======== Records for this exercise ========
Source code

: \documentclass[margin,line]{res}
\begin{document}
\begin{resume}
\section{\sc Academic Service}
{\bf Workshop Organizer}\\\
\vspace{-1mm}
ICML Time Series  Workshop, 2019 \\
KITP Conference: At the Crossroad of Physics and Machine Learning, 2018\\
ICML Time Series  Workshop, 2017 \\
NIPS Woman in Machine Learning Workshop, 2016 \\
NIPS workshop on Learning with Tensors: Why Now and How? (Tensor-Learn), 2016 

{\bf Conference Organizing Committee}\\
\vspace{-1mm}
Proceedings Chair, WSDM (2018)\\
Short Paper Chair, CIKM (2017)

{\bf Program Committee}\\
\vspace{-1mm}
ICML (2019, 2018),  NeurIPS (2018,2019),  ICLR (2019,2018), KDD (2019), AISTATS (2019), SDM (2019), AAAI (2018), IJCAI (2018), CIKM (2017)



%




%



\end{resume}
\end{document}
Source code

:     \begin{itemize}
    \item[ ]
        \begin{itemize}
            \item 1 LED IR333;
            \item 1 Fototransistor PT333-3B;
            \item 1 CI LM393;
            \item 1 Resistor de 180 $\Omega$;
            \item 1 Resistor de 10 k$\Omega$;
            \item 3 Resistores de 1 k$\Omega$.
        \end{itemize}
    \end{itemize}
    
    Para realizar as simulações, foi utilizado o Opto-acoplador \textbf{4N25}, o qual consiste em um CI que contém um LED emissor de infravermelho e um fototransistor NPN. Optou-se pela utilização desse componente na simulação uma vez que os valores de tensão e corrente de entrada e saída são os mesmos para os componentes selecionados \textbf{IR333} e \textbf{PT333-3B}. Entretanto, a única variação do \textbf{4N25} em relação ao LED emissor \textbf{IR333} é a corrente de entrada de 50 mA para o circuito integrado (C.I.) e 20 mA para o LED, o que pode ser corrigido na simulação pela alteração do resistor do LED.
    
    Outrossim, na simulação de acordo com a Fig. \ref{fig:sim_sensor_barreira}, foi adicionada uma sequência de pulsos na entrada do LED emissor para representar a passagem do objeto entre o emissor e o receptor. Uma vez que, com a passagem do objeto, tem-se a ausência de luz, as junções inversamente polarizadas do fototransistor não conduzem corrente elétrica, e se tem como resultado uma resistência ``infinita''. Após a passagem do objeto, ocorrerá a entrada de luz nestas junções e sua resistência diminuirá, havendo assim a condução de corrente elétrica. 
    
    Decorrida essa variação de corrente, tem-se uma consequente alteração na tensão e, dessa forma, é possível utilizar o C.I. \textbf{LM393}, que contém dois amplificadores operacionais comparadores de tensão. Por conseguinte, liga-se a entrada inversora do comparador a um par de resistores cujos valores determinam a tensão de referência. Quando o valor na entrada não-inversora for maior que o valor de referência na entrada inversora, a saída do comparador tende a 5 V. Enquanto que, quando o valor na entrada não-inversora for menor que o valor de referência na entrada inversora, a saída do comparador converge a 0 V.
========
(Exercise objective): Determine how many lines of this listing have the word "begin" in them, and reply with that number alone.

(Expected output): 4